_ABOUT THIS TASK_. Go line by line through the entries below and copy those containing the string "Regel".

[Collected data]
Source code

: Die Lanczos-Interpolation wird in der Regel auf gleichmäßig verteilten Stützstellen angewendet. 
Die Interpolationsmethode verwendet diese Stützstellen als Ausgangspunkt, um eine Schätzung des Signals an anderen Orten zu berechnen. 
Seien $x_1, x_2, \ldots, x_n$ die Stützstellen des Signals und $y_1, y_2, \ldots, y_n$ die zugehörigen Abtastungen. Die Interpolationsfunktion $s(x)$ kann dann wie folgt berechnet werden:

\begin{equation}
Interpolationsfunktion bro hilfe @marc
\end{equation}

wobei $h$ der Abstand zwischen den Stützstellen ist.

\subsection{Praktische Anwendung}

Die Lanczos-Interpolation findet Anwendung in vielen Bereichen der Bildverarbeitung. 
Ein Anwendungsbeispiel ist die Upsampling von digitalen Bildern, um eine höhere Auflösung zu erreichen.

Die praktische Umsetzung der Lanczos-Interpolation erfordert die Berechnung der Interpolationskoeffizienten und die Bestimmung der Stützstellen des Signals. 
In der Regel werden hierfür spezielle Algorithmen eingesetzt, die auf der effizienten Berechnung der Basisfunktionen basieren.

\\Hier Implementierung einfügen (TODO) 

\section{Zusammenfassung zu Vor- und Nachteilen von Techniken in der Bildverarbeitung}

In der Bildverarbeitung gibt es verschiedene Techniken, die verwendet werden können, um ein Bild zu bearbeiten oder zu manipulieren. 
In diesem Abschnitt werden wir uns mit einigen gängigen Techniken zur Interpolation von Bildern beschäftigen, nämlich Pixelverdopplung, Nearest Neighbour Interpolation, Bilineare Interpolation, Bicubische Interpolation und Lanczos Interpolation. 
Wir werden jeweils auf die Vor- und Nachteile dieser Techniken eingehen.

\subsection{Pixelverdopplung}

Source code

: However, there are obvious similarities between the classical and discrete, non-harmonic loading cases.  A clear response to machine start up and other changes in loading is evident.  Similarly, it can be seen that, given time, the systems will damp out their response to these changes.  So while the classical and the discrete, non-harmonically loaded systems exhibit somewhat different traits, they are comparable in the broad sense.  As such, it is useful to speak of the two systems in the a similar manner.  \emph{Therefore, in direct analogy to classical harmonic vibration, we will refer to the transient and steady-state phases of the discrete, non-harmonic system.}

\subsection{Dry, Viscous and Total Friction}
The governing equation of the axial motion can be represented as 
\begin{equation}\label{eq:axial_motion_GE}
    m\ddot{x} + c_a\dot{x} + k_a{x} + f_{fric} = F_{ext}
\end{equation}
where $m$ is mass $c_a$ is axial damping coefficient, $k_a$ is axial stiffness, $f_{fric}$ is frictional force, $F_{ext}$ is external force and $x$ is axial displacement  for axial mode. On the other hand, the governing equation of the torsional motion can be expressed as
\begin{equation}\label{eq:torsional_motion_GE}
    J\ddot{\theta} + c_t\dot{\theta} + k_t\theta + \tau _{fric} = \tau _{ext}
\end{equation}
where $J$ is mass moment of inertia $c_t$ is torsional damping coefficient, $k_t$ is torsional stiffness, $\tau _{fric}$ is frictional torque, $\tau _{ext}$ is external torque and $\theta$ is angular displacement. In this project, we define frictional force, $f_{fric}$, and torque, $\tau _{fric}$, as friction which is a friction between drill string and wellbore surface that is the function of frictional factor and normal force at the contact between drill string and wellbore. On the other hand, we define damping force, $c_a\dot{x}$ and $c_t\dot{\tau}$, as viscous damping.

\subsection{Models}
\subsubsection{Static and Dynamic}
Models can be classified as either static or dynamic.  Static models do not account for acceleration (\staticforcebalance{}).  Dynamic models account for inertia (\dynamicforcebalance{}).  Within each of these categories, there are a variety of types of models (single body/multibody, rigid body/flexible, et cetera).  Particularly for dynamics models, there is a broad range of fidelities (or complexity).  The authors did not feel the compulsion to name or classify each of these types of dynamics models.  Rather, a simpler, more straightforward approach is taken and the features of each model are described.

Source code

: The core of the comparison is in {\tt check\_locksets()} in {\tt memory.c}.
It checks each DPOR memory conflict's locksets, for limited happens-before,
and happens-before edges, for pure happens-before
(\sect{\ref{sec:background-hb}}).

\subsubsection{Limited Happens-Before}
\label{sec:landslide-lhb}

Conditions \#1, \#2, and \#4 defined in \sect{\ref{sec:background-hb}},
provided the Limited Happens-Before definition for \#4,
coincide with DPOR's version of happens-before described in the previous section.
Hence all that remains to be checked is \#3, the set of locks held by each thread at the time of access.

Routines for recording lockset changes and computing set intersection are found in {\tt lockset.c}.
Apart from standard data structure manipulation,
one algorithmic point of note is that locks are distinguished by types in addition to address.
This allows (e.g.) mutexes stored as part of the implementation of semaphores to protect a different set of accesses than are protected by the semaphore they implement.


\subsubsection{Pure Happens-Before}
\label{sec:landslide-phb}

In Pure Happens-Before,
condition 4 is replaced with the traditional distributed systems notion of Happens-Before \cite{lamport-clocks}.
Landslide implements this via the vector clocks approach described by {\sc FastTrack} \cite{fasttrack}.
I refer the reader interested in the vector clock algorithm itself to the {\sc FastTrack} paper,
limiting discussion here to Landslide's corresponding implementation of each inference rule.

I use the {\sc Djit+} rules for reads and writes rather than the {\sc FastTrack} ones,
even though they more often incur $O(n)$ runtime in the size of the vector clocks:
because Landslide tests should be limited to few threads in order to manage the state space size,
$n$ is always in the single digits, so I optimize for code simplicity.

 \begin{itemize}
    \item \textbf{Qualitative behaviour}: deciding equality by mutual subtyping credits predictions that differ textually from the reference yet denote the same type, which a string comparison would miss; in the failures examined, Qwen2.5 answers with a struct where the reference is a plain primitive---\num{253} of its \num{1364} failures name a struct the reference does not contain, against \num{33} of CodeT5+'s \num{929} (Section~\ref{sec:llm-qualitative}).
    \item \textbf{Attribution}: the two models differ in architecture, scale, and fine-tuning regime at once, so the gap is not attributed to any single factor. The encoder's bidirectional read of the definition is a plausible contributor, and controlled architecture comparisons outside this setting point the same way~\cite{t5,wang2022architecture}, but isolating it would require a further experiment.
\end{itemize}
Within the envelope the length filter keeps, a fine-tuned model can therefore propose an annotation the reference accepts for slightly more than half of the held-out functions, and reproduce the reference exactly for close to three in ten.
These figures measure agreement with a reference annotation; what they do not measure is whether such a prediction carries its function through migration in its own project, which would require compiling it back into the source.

_RESULT OF THIS TASK_.
: Die Lanczos-Interpolation wird in der Regel auf gleichmäßig verteilten Stützstellen angewendet. 
In der Regel werden hierfür spezielle Algorithmen eingesetzt, die auf der effizienten Berechnung der Basisfunktionen basieren.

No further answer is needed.